**Task details**
Where the records below show a line containing "event queue process</span></span>", start copying; end with the line containing "process this message.</span></span>", and copy it too.
═════ Listed entries
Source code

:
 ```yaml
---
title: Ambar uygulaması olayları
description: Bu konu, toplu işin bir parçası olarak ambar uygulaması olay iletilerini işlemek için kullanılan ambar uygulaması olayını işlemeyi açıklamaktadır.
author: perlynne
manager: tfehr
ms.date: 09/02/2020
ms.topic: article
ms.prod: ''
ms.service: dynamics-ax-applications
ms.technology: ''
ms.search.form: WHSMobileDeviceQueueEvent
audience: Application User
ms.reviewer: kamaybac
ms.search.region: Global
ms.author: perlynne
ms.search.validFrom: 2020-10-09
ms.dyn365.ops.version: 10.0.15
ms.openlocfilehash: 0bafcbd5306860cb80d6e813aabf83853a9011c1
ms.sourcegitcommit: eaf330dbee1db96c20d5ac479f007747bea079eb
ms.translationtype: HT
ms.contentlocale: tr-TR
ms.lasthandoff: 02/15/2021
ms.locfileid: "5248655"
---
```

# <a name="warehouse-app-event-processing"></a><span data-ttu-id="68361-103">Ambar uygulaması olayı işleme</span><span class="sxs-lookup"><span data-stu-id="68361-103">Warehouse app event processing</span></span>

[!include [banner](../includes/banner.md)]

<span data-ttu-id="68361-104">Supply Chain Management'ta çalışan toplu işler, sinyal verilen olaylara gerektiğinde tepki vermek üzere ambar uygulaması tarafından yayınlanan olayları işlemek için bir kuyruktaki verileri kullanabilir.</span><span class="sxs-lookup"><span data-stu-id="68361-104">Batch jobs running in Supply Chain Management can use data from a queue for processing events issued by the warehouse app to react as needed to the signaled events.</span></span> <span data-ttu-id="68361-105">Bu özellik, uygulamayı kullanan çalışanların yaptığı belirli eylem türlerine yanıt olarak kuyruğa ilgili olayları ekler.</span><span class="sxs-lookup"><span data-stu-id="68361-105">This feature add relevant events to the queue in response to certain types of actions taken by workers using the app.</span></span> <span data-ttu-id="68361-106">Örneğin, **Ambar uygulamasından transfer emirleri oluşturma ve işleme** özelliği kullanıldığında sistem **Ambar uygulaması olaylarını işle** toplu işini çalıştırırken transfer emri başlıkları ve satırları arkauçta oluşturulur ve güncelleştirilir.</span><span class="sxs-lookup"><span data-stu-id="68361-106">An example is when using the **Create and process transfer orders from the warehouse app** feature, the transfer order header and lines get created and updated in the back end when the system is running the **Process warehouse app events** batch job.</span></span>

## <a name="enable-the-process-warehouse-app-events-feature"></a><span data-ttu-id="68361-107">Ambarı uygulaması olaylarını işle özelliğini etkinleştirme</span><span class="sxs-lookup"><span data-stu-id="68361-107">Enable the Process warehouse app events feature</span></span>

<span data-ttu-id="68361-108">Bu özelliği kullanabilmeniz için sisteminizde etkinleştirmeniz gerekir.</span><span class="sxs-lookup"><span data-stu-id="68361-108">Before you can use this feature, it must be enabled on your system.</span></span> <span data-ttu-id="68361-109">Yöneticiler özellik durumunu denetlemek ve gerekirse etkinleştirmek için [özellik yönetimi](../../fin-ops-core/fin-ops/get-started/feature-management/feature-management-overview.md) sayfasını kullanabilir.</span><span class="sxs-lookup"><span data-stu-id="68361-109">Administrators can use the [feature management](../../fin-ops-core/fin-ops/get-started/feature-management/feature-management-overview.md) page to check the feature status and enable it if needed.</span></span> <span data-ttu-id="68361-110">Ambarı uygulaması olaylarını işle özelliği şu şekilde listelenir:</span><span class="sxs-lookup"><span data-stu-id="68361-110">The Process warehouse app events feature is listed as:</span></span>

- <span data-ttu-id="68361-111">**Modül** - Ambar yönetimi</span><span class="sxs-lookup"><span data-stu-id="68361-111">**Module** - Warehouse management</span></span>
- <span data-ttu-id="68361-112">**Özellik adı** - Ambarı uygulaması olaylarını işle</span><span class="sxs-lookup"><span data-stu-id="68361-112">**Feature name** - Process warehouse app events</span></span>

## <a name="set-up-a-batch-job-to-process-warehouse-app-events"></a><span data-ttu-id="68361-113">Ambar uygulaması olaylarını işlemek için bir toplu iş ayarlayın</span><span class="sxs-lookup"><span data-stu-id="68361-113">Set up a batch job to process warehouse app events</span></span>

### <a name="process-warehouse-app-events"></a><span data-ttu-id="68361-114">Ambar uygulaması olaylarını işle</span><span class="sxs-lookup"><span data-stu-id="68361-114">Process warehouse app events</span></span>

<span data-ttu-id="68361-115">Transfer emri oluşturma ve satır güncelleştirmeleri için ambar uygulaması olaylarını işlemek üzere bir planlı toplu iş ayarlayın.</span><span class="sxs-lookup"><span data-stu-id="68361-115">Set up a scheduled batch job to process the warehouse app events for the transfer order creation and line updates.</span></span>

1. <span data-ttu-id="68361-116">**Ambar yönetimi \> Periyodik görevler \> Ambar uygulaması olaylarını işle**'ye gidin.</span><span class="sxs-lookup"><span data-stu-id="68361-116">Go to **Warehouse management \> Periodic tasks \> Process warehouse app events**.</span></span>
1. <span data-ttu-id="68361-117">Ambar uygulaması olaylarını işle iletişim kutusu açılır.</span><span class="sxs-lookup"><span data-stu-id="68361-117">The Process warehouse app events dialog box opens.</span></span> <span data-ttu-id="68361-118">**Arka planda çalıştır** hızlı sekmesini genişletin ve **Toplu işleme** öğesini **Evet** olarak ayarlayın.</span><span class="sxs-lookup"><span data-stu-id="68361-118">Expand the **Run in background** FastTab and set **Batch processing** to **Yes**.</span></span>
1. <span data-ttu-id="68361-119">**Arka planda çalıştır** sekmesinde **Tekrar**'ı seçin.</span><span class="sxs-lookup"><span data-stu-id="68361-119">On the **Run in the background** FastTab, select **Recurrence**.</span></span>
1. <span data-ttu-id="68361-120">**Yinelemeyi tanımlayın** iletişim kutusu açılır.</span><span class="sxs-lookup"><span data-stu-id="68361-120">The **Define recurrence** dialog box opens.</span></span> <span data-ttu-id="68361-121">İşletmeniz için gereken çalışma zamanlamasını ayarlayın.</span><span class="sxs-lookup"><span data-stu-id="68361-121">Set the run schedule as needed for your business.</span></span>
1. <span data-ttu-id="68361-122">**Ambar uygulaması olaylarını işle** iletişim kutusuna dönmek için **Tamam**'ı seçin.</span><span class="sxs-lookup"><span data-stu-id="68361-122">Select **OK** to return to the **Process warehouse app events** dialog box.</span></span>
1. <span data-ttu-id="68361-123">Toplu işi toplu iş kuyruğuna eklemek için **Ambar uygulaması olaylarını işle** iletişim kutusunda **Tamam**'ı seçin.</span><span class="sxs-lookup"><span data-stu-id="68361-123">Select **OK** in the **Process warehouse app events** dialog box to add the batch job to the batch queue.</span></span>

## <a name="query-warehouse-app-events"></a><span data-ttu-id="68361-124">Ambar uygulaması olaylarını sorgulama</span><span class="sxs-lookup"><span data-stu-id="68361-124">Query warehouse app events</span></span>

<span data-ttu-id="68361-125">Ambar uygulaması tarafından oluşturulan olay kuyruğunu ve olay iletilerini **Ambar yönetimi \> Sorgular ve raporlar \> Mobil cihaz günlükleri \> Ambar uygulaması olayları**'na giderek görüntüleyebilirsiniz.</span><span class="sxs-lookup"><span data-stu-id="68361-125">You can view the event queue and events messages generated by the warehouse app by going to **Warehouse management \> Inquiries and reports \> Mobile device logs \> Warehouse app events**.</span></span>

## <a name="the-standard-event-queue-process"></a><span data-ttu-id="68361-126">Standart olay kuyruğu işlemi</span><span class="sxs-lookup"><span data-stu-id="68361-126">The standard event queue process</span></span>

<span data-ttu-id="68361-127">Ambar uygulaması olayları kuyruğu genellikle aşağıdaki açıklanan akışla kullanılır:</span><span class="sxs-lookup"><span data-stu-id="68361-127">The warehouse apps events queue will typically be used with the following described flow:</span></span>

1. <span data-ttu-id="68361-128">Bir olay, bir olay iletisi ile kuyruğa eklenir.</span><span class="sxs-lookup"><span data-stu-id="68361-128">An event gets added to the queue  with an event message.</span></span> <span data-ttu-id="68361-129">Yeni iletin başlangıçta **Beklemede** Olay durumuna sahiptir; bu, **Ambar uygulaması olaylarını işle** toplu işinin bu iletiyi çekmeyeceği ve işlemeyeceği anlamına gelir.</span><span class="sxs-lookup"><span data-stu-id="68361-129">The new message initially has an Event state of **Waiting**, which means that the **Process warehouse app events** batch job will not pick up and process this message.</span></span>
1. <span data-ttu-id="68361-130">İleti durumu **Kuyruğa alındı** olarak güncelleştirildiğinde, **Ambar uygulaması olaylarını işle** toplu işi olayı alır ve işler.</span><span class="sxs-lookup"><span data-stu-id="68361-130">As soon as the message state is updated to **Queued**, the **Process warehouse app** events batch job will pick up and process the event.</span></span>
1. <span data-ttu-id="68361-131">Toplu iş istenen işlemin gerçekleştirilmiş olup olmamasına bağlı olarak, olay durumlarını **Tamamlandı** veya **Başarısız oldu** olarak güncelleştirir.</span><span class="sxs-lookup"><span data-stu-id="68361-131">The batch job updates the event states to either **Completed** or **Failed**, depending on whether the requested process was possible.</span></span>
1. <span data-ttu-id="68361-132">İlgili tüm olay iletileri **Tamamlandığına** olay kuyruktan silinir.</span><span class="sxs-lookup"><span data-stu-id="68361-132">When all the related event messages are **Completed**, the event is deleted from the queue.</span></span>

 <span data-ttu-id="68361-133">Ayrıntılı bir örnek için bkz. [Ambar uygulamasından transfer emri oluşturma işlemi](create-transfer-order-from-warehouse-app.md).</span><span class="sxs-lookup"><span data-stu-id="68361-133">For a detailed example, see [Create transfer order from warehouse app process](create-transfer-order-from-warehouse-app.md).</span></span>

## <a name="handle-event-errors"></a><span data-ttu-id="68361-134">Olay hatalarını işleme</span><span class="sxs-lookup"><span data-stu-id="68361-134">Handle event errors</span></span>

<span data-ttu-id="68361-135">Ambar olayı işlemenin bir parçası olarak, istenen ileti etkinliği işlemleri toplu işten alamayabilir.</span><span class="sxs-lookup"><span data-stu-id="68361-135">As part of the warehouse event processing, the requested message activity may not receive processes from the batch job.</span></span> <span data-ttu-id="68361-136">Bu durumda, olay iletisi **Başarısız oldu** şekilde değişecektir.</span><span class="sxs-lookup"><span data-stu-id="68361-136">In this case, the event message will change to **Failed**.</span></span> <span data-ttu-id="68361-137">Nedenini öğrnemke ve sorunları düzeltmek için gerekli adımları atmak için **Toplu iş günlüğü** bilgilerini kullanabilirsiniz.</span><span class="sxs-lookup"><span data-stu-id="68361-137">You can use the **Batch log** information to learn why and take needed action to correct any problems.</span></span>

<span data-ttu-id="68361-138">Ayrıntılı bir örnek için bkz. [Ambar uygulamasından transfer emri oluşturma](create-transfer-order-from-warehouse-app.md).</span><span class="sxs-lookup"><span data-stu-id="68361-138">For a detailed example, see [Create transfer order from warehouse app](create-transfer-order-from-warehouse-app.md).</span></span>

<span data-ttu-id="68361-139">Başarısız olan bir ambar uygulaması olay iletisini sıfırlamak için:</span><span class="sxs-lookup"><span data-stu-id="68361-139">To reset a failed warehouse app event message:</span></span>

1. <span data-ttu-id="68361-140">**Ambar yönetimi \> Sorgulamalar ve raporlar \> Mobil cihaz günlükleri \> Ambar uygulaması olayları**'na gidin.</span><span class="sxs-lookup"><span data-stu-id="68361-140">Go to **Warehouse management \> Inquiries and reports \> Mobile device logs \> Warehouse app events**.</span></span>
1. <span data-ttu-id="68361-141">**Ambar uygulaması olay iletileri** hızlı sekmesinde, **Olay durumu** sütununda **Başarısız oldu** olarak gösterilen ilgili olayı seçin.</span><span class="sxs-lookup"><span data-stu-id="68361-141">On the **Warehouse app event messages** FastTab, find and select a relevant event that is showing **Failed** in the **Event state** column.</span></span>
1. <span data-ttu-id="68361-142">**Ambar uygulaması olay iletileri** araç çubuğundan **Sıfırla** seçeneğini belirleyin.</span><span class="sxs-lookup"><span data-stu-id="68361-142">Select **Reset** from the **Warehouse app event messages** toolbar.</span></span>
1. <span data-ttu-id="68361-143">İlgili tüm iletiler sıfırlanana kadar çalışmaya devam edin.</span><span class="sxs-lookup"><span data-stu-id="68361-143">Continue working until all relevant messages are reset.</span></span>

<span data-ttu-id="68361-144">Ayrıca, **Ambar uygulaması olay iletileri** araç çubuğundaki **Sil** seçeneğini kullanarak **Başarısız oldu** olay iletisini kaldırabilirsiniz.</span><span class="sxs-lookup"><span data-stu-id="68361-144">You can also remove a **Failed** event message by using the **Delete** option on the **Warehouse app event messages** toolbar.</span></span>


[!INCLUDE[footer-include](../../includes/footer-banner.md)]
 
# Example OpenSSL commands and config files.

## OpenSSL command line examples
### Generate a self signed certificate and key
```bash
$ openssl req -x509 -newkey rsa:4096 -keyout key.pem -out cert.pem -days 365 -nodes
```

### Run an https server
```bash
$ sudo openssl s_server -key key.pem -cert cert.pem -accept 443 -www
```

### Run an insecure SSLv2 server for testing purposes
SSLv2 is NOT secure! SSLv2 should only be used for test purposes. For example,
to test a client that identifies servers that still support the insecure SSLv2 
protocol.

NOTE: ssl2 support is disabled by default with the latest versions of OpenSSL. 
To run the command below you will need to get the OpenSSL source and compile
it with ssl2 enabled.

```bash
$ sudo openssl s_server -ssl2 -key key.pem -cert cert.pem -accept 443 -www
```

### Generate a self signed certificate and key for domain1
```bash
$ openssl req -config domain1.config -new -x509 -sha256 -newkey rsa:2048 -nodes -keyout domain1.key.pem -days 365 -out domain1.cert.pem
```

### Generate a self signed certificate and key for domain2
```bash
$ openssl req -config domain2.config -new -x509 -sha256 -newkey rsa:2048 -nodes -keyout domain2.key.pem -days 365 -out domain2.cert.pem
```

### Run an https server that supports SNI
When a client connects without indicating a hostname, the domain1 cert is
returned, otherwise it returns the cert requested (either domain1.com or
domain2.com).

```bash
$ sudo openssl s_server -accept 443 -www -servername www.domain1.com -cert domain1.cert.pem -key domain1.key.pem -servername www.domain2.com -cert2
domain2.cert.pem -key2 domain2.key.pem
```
══════════
**Response area**
## <a name="the-standard-event-queue-process"></a><span data-ttu-id="68361-126">Standart olay kuyruğu işlemi</span><span class="sxs-lookup"><span data-stu-id="68361-126">The standard event queue process</span></span>

<span data-ttu-id="68361-127">Ambar uygulaması olayları kuyruğu genellikle aşağıdaki açıklanan akışla kullanılır:</span><span class="sxs-lookup"><span data-stu-id="68361-127">The warehouse apps events queue will typically be used with the following described flow:</span></span>

1. <span data-ttu-id="68361-128">Bir olay, bir olay iletisi ile kuyruğa eklenir.</span><span class="sxs-lookup"><span data-stu-id="68361-128">An event gets added to the queue  with an event message.</span></span> <span data-ttu-id="68361-129">Yeni iletin başlangıçta **Beklemede** Olay durumuna sahiptir; bu, **Ambar uygulaması olaylarını işle** toplu işinin bu iletiyi çekmeyeceği ve işlemeyeceği anlamına gelir.</span><span class="sxs-lookup"><span data-stu-id="68361-129">The new message initially has an Event state of **Waiting**, which means that the **Process warehouse app events** batch job will not pick up and process this message.</span></span>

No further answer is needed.